Index: lib/Transforms/InstCombine/InstCombineInternal.h
===================================================================
--- lib/Transforms/InstCombine/InstCombineInternal.h
+++ lib/Transforms/InstCombine/InstCombineInternal.h
@@ -703,6 +703,7 @@
   Instruction *FoldPHIArgGEPIntoPHI(PHINode &PN);
   Instruction *FoldPHIArgLoadIntoPHI(PHINode &PN);
   Instruction *FoldPHIArgZextsIntoPHI(PHINode &PN);
+  Instruction *FoldPHIArgOrIntoPHI(PHINode &PN);
 
   /// If an integer typed PHI has only one use which is an IntToPtr operation,
   /// replace the PHI with an existing pointer typed PHI if it exists. Otherwise
Index: lib/Transforms/InstCombine/InstCombinePHI.cpp
===================================================================
--- lib/Transforms/InstCombine/InstCombinePHI.cpp
+++ lib/Transforms/InstCombine/InstCombinePHI.cpp
@@ -635,6 +635,84 @@
   return NewLI;
 }
 
+// FoldPHIArgOrIntoPHI finds a phi node, which has OR instruction
+// as an incoming value and AND instruction as its use.

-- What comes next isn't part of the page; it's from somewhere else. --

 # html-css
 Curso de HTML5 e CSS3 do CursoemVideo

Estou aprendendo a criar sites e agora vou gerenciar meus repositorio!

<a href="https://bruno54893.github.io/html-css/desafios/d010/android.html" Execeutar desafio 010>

+// If the OR and AND instructions take the same operand
+// as (%A OR %B) AND %B then replace the incoming value by %B.
+// For example,
+//   BB1:
+//     %or = or i64 %val, 1
+//     br %BB2
+//   BB2:
+//     %phi = phi i64 [ %or, %BB1 ], ... # -> phi i64 [ 1, %BB1 ], ...
+//     %and = and i64 %phi, 1
+// This optimization allows jump threading pass to find the opportunity
+// in method call whose return value is std::pair<int, bool>.

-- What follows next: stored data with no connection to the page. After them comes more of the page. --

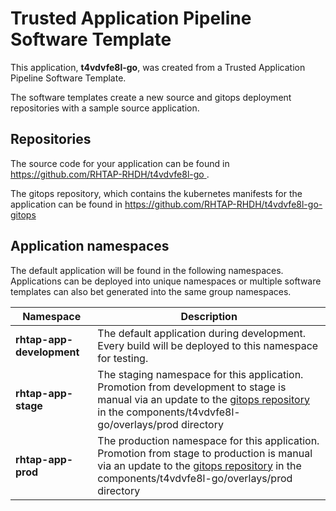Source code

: # Trusted Application Pipeline Software Template

This application, **t4vdvfe8l-go**, was created from a Trusted Application Pipeline Software Template.

The software templates create a new source and gitops deployment repositories with a sample source application. 

## Repositories

The source code for your application can be found in [https://github.com/RHTAP-RHDH/t4vdvfe8l-go ](https://github.com/RHTAP-RHDH/t4vdvfe8l-go ).
 
The gitops repository, which contains the kubernetes manifests for the application can be found in 
[https://github.com/RHTAP-RHDH/t4vdvfe8l-go-gitops ](https://github.com/RHTAP-RHDH/t4vdvfe8l-go-gitops ) 

## Application namespaces 

The default application will be found in the following namespaces. Applications can be deployed into unique namespaces or multiple software templates can also bet generated into the same group namespaces.  

|  Namespace   |  Description   |  
| -------- | -------- |   
| **rhtap-app-development** | The default application during development. Every build will be deployed to this namespace for testing. | 
| **rhtap-app-stage** | The staging namespace for this application. Promotion from development to stage is manual via an update to the [gitops repository](https://github.com/RHTAP-RHDH/t4vdvfe8l-go-gitops ) in the components/t4vdvfe8l-go/overlays/prod directory |  
| **rhtap-app-prod** | The production namespace for this application. Promotion from stage to production is manual via an update to the [gitops repository](https://github.com/RHTAP-RHDH/t4vdvfe8l-go-gitops ) in the components/t4vdvfe8l-go/overlays/prod directory |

+Instruction *InstCombiner::FoldPHIArgOrIntoPHI(PHINode &Phi) {
+  Instruction *rc = nullptr;
+  for (User *User : Phi.users()) {
+    // Try to find OR - Phi - AND code sequence.

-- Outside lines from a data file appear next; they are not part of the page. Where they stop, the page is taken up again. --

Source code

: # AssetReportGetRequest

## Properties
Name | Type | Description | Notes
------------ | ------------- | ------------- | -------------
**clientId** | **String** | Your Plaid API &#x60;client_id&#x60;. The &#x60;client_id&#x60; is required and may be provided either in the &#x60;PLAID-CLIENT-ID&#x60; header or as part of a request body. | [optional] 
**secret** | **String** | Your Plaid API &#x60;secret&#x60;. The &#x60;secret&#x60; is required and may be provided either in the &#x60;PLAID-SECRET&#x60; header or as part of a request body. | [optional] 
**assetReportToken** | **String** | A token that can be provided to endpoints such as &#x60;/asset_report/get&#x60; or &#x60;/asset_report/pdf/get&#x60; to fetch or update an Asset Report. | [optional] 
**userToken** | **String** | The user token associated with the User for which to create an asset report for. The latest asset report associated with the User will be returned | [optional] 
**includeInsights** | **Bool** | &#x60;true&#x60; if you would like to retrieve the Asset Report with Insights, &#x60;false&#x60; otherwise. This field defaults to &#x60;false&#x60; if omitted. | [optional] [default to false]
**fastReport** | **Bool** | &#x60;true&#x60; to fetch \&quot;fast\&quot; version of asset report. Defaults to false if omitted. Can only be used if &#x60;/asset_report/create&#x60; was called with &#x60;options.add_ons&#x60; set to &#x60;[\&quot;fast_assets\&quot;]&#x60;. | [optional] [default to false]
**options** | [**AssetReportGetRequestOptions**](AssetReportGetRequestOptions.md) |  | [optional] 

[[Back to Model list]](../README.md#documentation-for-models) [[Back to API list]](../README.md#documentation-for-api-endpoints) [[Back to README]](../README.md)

+    Value *UserVal = nullptr;
+    if (!match(User, m_And(m_Specific(&Phi), m_Value(UserVal))))
+      continue;
+
+    auto IsEligible = [&](Value *V) {
+      return match(V, m_Or(m_Value(), m_Specific(UserVal)));
+    };
+    if (llvm::none_of(Phi.incoming_values(), IsEligible))
+      continue;
+
+    PHINode* NewPhi = &Phi;
+    if (!Phi.hasOneUse()) {
+      // When Phi is used by other instruction, we need to create a new phi
+      // node for this AND instruction. To avoid increasing total code size,
+      // we create a new phi if the AND can be eliminated.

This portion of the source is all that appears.